D’autres solutions émanent de recherches et d’initiatives de la part du corps médical ou des associations. Présente lors de l’émission, Dorothée de Trégomain a expliqué que 35% des utilisateurs du chat de SOS Amitié ont moins de 35 ans et que les idées suicidaires concernent 46% des échanges. Outre le travail de cette association, le Dr Sofian Berrouinguet, Psychiatre au CHU de Brest a présenté un protocole d'étude Suicide Intervention Assisted by Messages (SIAM) lancée en 2015 donc l’objectif est de démontrer l’efficacité du dispositif de veille par SMS sur la réduction de la récidive suicidaire à 6 mois. Une autre initiative, lancée par une interne en Santé publique a été présentée lors de cette conférence. Si pour sensibiliser les jeunes, les formats sont toujours courts et percutants, cette dernière a lancé une mini-série interactive dans le cadre de l’étude I-Share (une grande étude scientifique sur la santé des jeunes) intitulée “Qu’aurais-tu fais à ma place” dans laquelle l’utilisateur est acteur et doit faire une série de choix.   Effet délétère du confinement Une autre étude de la Fondation Jean-Jaurès publiée la semaine dernière sur les effets du confinement sur le risque suicidaire révèle que 20% des personnes interrogées ont déjà envisagé de le faire, 11% pendant le premier confinement et 17% depuis la fin du confinement en mai. Parmi les personnes qui ont déjà envisagé le suicide, 27% ont déjà fait une tentative de suicide provoquant une hospitalisation (22% en 2016) et au total, en France.

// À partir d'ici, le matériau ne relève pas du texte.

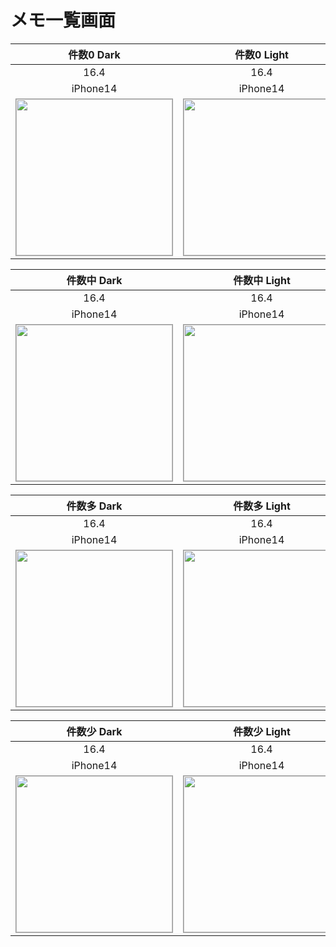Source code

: # メモ一覧画面

|件数0 Dark|件数0 Light|
|:---:|:---:|
|16.4|16.4|
|iPhone14|iPhone14|
|<img src='../ReferenceImages_64/メモ一覧画面/testMemoListViewController_件数0_Dark_iPhone_16_4_390x844@3x.png' width='250' style='border: 1px solid #999' />|<img src='../ReferenceImages_64/メモ一覧画面/testMemoListViewController_件数0_Light_iPhone_16_4_390x844@3x.png' width='250' style='border: 1px solid #999' />|

|件数中 Dark|件数中 Light|
|:---:|:---:|
|16.4|16.4|
|iPhone14|iPhone14|
|<img src='../ReferenceImages_64/メモ一覧画面/testMemoListViewController_件数中_Dark_iPhone_16_4_390x844@3x.png' width='250' style='border: 1px solid #999' />|<img src='../ReferenceImages_64/メモ一覧画面/testMemoListViewController_件数中_Light_iPhone_16_4_390x844@3x.png' width='250' style='border: 1px solid #999' />|

|件数多 Dark|件数多 Light|
|:---:|:---:|
|16.4|16.4|
|iPhone14|iPhone14|
|<img src='../ReferenceImages_64/メモ一覧画面/testMemoListViewController_件数多_Dark_iPhone_16_4_390x844@3x.png' width='250' style='border: 1px solid #999' />|<img src='../ReferenceImages_64/メモ一覧画面/testMemoListViewController_件数多_Light_iPhone_16_4_390x844@3x.png' width='250' style='border: 1px solid #999' />|

|件数少 Dark|件数少 Light|
|:---:|:---:|
|16.4|16.4|
|iPhone14|iPhone14|
|<img src='../ReferenceImages_64/メモ一覧画面/testMemoListViewController_件数少_Dark_iPhone_16_4_390x844@3x.png' width='250' style='border: 1px solid #999' />|<img src='../ReferenceImages_64/メモ一覧画面/testMemoListViewController_件数少_Light_iPhone_16_4_390x844@3x.png' width='250' style='border: 1px solid #999' />|

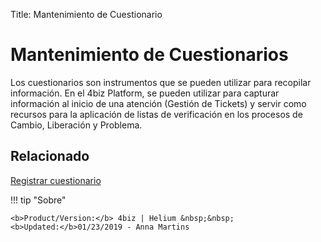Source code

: Title: Mantenimiento de Cuestionario

# Mantenimiento de Cuestionarios

Los cuestionarios son instrumentos que se pueden utilizar para recopilar información. En el 4biz Platform, se pueden utilizar para capturar información al inicio de una atención (Gestión de Tickets) y servir como recursos para la aplicación de listas de verificación en los procesos de Cambio, Liberación y Problema.

## Relacionado

[Registrar cuestionario][1]

[1]:/es-es/4biz-helium/platform-administration/questionnaires/questionaires-management/register-questionnaire.html


!!! tip "Sobre"

    <b>Product/Version:</b> 4biz | Helium &nbsp;&nbsp;
    <b>Updated:</b>01/23/2019 - Anna Martins  
	

	
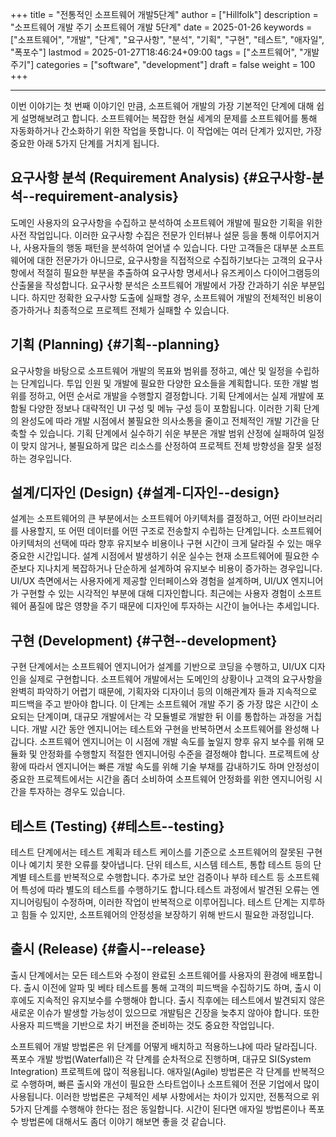 +++
title = "전통적인 소프트웨어 개발5단계"
author = ["Hillfolk"]
description = "소프트웨어 개발 주기 소프트웨어 개발 5단계"
date = 2025-01-26
keywords = ["소프트웨어", "개발", "단계", "요구사항", "분석", "기획", "구현", "테스트", "애자일", "폭포수"]
lastmod = 2025-01-27T18:46:24+09:00
tags = ["소프트웨어", "개발주기"]
categories = ["software", "development"]
draft = false
weight = 100
+++

---

이번 이야기는 첫 번째 이야기인 만큼, 소프트웨어 개발의 가장 기본적인 단계에 대해 쉽게 설명해보려고 합니다. 소프트웨어는 복잡한 현실 세계의 문제를 소프트웨어를 통해 자동화하거나 간소화하기 위한 작업을 뜻합니다. 이 작업에는 여러 단계가 있지만, 가장 중요한 아래 5가지 단계를 거치게 됩니다.


## 요구사항 분석 (Requirement Analysis) {#요구사항-분석--requirement-analysis}

도메인 사용자의 요구사항을 수집하고 분석하여 소프트웨어 개발에 필요한 기획을 위한 사전 작업입니다. 이러한 요구사항 수집은 전문가 인터뷰나 설문 등을 통해 이루어지거나, 사용자들의 행동 패턴을 분석하여 얻어낼 수 있습니다.
다만 고객들은 대부분 소프트웨어에 대한 전문가가 아니므로, 요구사항을 직접적으로 수집하기보다는 고객의 요구사항에서 적절히 필요한 부분을 추출하여 요구사항 명세서나 유즈케이스 다이어그램등의 산출물을 작성합니다.
요구사항 분석은 소프트웨어 개발에서 가장 간과하기 쉬운 부분입니다. 하지만 정확한 요구사항 도출에 실패할 경우, 소프트웨어 개발의 전체적인 비용이 증가하거나 최종적으로 프로젝트 전체가 실패할 수 있습니다.


## 기획 (Planning) {#기획--planning}

요구사항을 바탕으로 소프트웨어 개발의 목표와 범위를 정하고, 예산 및 일정을 수립하는 단계입니다. 투입 인원 및 개발에 필요한 다양한 요소들을 계획합니다. 또한 개발 범위를 정하고, 어떤 순서로 개발을 수행할지 결정합니다.
기획 단계에서는 실제 개발에 포함될 다양한 정보나 대략적인 UI 구성 및 메뉴 구성 등이 포함됩니다. 이러한 기획 단계의 완성도에 따라 개발 시점에서 불필요한 의사소통을 줄이고 전체적인 개발 기간을 단축할 수 있습니다.
기획 단계에서 실수하기 쉬운 부분은 개발 범위 산정에 실패하여 일정이 맞지 않거나, 불필요하게 많은 리소스를 산정하여 프로젝트 전체 방향성을 잘못 설정하는 경우입니다.


## 설계/디자인 (Design) {#설계-디자인--design}

설계는 소프트웨어의 큰 부분에서는 소프트웨어 아키텍처를 결정하고, 어떤 라이브러리를 사용할지, 또 어떤 데이터를 어떤 구조로 전송할지 수립하는 단계입니다. 소프트웨어 아키텍처의 선택에 따라 향후 유지보수 비용이나 구현 시간이 크게 달라질 수 있는 매우 중요한 시간입니다. 설계 시점에서 발생하기 쉬운 실수는 현재 소프트웨어에 필요한 수준보다 지나치게 복잡하거나 단순하게 설계하여 유지보수 비용이 증가하는 경우입니다.
UI/UX 측면에서는 사용자에게 제공할 인터페이스와 경험을 설계하며, UI/UX 엔지니어가 구현할 수 있는 시각적인 부분에 대해 디자인합니다. 최근에는 사용자 경험이 소프트웨어 품질에 많은 영향을 주기 때문에 디자인에 투자하는 시간이 늘어나는 추세입니다.


## 구현 (Development) {#구현--development}

구현 단계에서는 소프트웨어 엔지니어가 설계를 기반으로 코딩을 수행하고, UI/UX 디자인을 실제로 구현합니다. 소프트웨어 개발에서는 도메인의 상황이나 고객의 요구사항을 완벽히 파악하기 어렵기 때문에, 기획자와 디자이너 등의 이해관계자 들과 지속적으로 피드백을 주고 받아야 합니다. 이 단계는 소프트웨어 개발 주기 중 가장 많은 시간이 소요되는 단계이며, 대규모 개발에서는 각 모듈별로 개발한 뒤 이를 통합하는 과정을 거칩니다. 개발 시간 동안 엔지니어는 테스트와 구현을 반복하면서 소프트웨어를 완성해 나갑니다. 소프트웨어 엔지니어는 이 시점에 개발 속도를 높일지 향후 유지 보수를 위해 모듈화 및 안정화를 수행할지 적절한 엔지니어링 수준을 결정해야 합니다. 프로젝트에 상황에 따라서 엔지니어는 빠른 개발 속도를 위해 기술 부채를 감내하기도 하며 안정성이 중요한 프로젝트에서는 시간을 좀더 소비하여 소프트웨어 안정화를 위한 엔지니어링 시간을 투자하는 경우도 있습니다.


## 테스트 (Testing) {#테스트--testing}

테스트 단계에서는 테스트 계획과 테스트 케이스를 기준으로 소프트웨어의 잘못된 구현이나 예기치 못한 오류를 찾아냅니다.
단위 테스트, 시스템 테스트, 통합 테스트 등의 단계별 테스트를 반복적으로 수행합니다. 추가로 보안 검증이나 부하 테스트 등 소프트웨어 특성에 따라 별도의 테스트를 수행하기도 합니다.테스트 과정에서 발견된 오류는 엔지니어링팀이 수정하며, 이러한 작업이 반복적으로 이루어집니다.
테스트 단계는 지루하고 힘들 수 있지만, 소프트웨어의 안정성을 보장하기 위해 반드시 필요한 과정입니다.


## 출시 (Release) {#출시--release}

출시 단계에서는 모든 테스트와 수정이 완료된 소프트웨어를 사용자의 환경에 배포합니다. 출시 이전에 알파 및 베타 테스트를 통해 고객의 피드백을 수집하기도 하며, 출시 이후에도 지속적인 유지보수를 수행해야 합니다. 출시 직후에는 테스트에서 발견되지 않은 새로운 이슈가 발생할 가능성이 있으므로 개발팀은 긴장을 늦추지 않아야 합니다. 또한 사용자 피드백을 기반으로 차기 버전을 준비하는 것도 중요한 작업입니다.

소프트웨어 개발 방법론은 위 단계를 어떻게 배치하고 적용하느냐에 따라 달라집니다. 폭포수 개발 방법(Waterfall)은 각 단계를 순차적으로 진행하며, 대규모 SI(System Integration) 프로젝트에 많이 적용됩니다. 애자일(Agile) 방법론은 각 단계를 반복적으로 수행하며, 빠른 출시와 개선이 필요한 스타트업이나 소프트웨어 전문 기업에서 많이 사용됩니다.
이러한 방법론은 구체적인 세부 사항에서는 차이가 있지만, 전통적으로 위 5가지 단계를 수행해야 한다는 점은 동일합니다. 시간이 된다면 애자일 방법론이나 폭포수 방법론에 대해서도 좀더 이야기 해보면 좋을 것 같습니다.
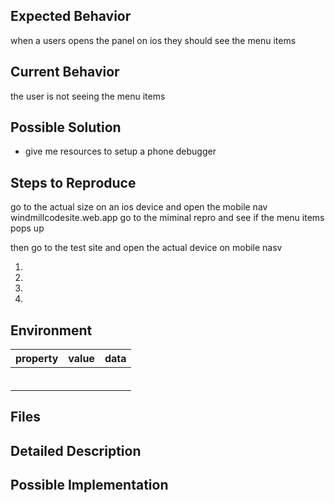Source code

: 
<!--- Provide a general summary of the issue in the Title above -->

## Expected Behavior
when a users opens the panel on ios they should see the menu items

<!--- Tell us what should happen -->

## Current Behavior
the user is not seeing the menu items

<!--- Tell us what happens instead of the expected behavior -->

## Possible Solution
* give me resources to setup a phone debugger


<!--- Not obligatory, but suggest a fix/reason for the bug, -->

## Steps to Reproduce
go to the actual size on an ios device and open the mobile nav
windmillcodesite.web.app
go to the miminal repro and see if the menu items pops up

then go to the test site and open the actual device on mobile nasv
<!--- Provide a link to a live example, or an unambiguous set of steps to -->
<!--- reproduce this bug. Include code to reproduce, if relevant -->
1.
2.
3.
4.

## Environment
|property|value|data|
|:------|:------:|------|
||||
||||
||||
||||
||||
||||

## Files
<!-- paste snippets as well as upload files -->




<!--- How has this issue affected you? What are you trying to accomplish? -->
<!--- Providing context helps us come up with a solution that is most useful in the real world -->

<!--- Provide a general summary of the issue in the Title above -->

## Detailed Description
<!--- Provide a detailed description of the change or addition you are proposing -->

## Possible Implementation
<!--- Not obligatory, but suggest an idea for implementing addition or change -->
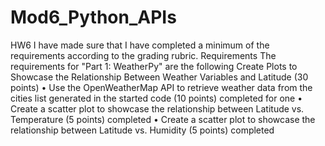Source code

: # Mod6_Python_APIs
 HW6
I have made sure that I have completed a minimum of the requirements according to the grading rubric.
Requirements
The requirements for "Part 1: WeatherPy" are the following
Create Plots to Showcase the Relationship Between Weather Variables and Latitude (30 points)
•	Use the OpenWeatherMap API to retrieve weather data from the cities list generated in the started code (10 points) completed for one
•	Create a scatter plot to showcase the relationship between Latitude vs. Temperature (5 points) completed
•	Create a scatter plot to showcase the relationship between Latitude vs. Humidity (5 points) completed
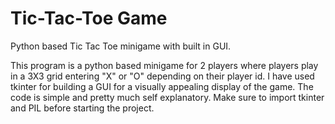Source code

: # Tic-Tac-Toe Game
Python based Tic Tac Toe minigame with built in GUI.

This program is a python based minigame for 2 players where players play in a 3X3 grid entering "X" or "O" depending on their player id. I have used tkinter for building a GUI for a visually appealing display of the game. The code is simple and pretty much self explanatory. Make sure to import tkinter and PIL before starting the project.

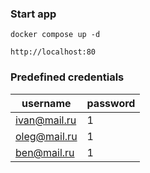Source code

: 
### Start app
`docker compose up -d`

`http://localhost:80`

### Predefined credentials

| username     | password |
|--------------|----------|
| ivan@mail.ru | 1        |
| oleg@mail.ru | 1        |
| ben@mail.ru  | 1        |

Interrogé sur l’impact du confinament concernant les jeunes dans le cadre des Rencontres Prévention Santé, le Pr Marcel Rufo, Pédopsychiatre spécialiste des adolescents qui dirige l’Unité d’hospitalisation à la Clinique des Trois Cyprès à La Penne-Sur-Huveaune (13) n’a pas caché son inquiétude, s’attendant un à une recrudescence de tentatives dans les prochains mois. “Je crois que le confinement a attaqué de manière très forte les plus fragiles”, a-t-il redouté. Les jeunes sont d’autant plus fragilisés en cette période qu’ils ont, pour la plupart, perdu le travail étudiant et peuvent manquer de ressources, sont parfois confinés seuls et voient leur formation complètement bousculée.